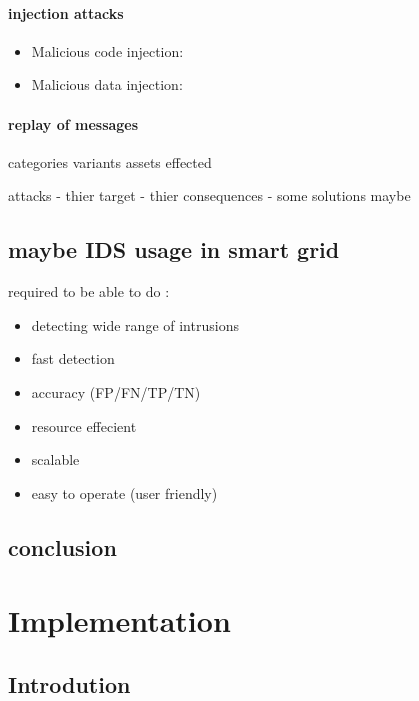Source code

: \subsubsection{injection attacks}
\begin{itemize}
	\item Malicious code injection:
	\item Malicious data injection:
\end{itemize}

\subsubsection{replay of messages}


categories
	variants
	assets effected

attacks - thier target - thier consequences - some solutions maybe




\section{maybe IDS usage in smart grid}
required to be able to do :

\firmlist
\begin{itemize}
	\item detecting wide range of intrusions
	\item fast detection
	\item accuracy (FP/FN/TP/TN)
	\item resource effecient
	\item scalable
	\item easy to operate (user friendly)
\end{itemize}




\section{conclusion}













\chapter{Implementation} \label{chap:Implementation}
\section{Introdution}



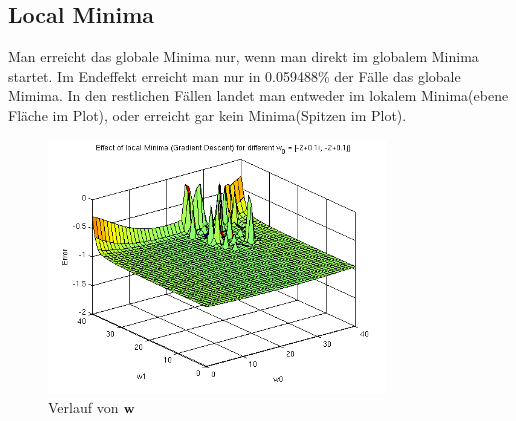 \clearpage
\newpage
\subsection{Local Minima}

Man erreicht das globale Minima nur, wenn man direkt im globalem Minima startet.
Im Endeffekt erreicht man nur in 0.059488\% der Fälle das globale Mimima. In den restlichen Fällen landet man
entweder im lokalem Minima(ebene Fläche im Plot), oder erreicht gar kein Minima(Spitzen im Plot).


\begin{figure}[h!]
  \centering
  \includegraphics[width=0.8\textwidth]{./figures/214/minf.png}
  \caption{Verlauf von $\mathbf{w}$}
  \label{fig:minf}
\end{figure}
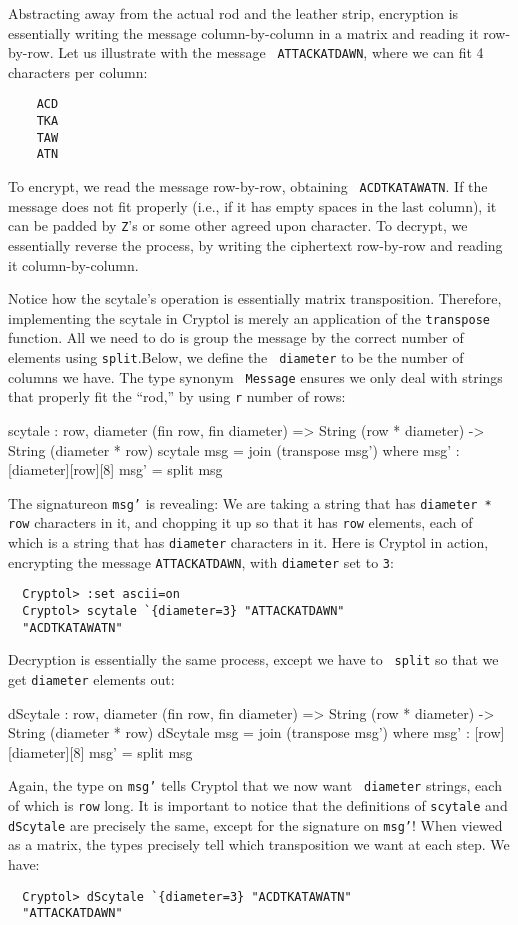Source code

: Abstracting away from the actual rod and the leather strip, encryption
is essentially writing the message column-by-column in a matrix and
reading it row-by-row.  Let us illustrate with the message {\tt
  ATTACKATDAWN}, where we can fit 4 characters per column:
\begin{verbatim}
    ACD
    TKA
    TAW
    ATN
\end{verbatim}
To encrypt, we read the message row-by-row, obtaining {\tt
  ACDTKATAWATN}. If the message does not fit properly (i.e., if it has
empty spaces in the last column), it can be padded by {\tt Z}'s or
some other agreed upon character. To decrypt, we essentially reverse
the process, by writing the ciphertext row-by-row and reading it
column-by-column.

Notice how the scytale's operation is essentially matrix
transposition.  Therefore, implementing the scytale in Cryptol is
merely an application of the {\tt transpose} function.\indTranspose
All we need to do is group the message by the correct number of
elements using {\tt split}.\indSplit Below, we define the {\tt
  diameter} to be the number of columns we have. The type synonym {\tt
  Message} ensures we only deal with strings that properly fit the
``rod,'' by using {\tt r} number of rows:\indJoin

\begin{code}
  scytale : {row, diameter} (fin row, fin diameter)
            => String (row * diameter) -> String (diameter * row)
  scytale msg = join (transpose msg')
       where   msg' : [diameter][row][8]
               msg' = split msg
\end{code}
The signature\indSignature on {\tt msg'} is revealing: We are taking a
string that has {\tt diameter * row} characters in it, and chopping it
up so that it has {\tt row} elements, each of which is a string that
has {\tt diameter} characters in it.  Here is Cryptol in action,
encrypting the message {\tt ATTACKATDAWN}, with {\tt diameter} set to
{\tt 3}:
\begin{Verbatim}
  Cryptol> :set ascii=on
  Cryptol> scytale `{diameter=3} "ATTACKATDAWN"
  "ACDTKATAWATN"
\end{Verbatim}
Decryption is essentially the same process, except we have to {\tt
  split} so that we get {\tt diameter} elements
out:\indSplit\indJoin\indScytale
\begin{code}
  dScytale : {row, diameter} (fin row, fin diameter) 
             => String (row * diameter) -> String (diameter * row)
  dScytale msg = join (transpose msg')
     where   msg' : [row][diameter][8]
             msg' = split msg
\end{code}
Again, the type on {\tt msg'} tells Cryptol that we now want {\tt
  diameter} strings, each of which is {\tt row} long.  It is important
to notice that the definitions of {\tt scytale} and {\tt dScytale} are
precisely the same, except for the signature on {\tt msg'}! When
viewed as a matrix, the types precisely tell which transposition we
want at each step.  We have:
\begin{Verbatim}
  Cryptol> dScytale `{diameter=3} "ACDTKATAWATN"
  "ATTACKATDAWN"
\end{Verbatim}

++++++++

Copy out nothing but the lines from the beginning of the records through the one that contains "empty spaces in". Skip the pictures.

**Response to the exercise**
Source code

: \subsubsection{injection attacks}
\begin{itemize}
	\item Malicious code injection:
	\item Malicious data injection:
\end{itemize}

\subsubsection{replay of messages}


categories
	variants
	assets effected

attacks - thier target - thier consequences - some solutions maybe




\section{maybe IDS usage in smart grid}
required to be able to do :

\firmlist
\begin{itemize}
	\item detecting wide range of intrusions
	\item fast detection
	\item accuracy (FP/FN/TP/TN)
	\item resource effecient
	\item scalable
	\item easy to operate (user friendly)
\end{itemize}




\section{conclusion}













\chapter{Implementation} \label{chap:Implementation}
\section{Introdution}



 \clearpage
\newpage
\subsection{Local Minima}

Man erreicht das globale Minima nur, wenn man direkt im globalem Minima startet.
Im Endeffekt erreicht man nur in 0.059488\% der Fälle das globale Mimima. In den restlichen Fällen landet man
entweder im lokalem Minima(ebene Fläche im Plot), oder erreicht gar kein Minima(Spitzen im Plot).


\begin{figure}[h!]
  \centering
  \includegraphics[width=0.8\textwidth]{./figures/214/minf.png}
  \caption{Verlauf von $\mathbf{w}$}
  \label{fig:minf}
\end{figure}
Source code

: Abstracting away from the actual rod and the leather strip, encryption
is essentially writing the message column-by-column in a matrix and
reading it row-by-row.  Let us illustrate with the message {\tt
  ATTACKATDAWN}, where we can fit 4 characters per column:
\begin{verbatim}
    ACD
    TKA
    TAW
    ATN
\end{verbatim}
To encrypt, we read the message row-by-row, obtaining {\tt
  ACDTKATAWATN}. If the message does not fit properly (i.e., if it has
empty spaces in the last column), it can be padded by {\tt Z}'s or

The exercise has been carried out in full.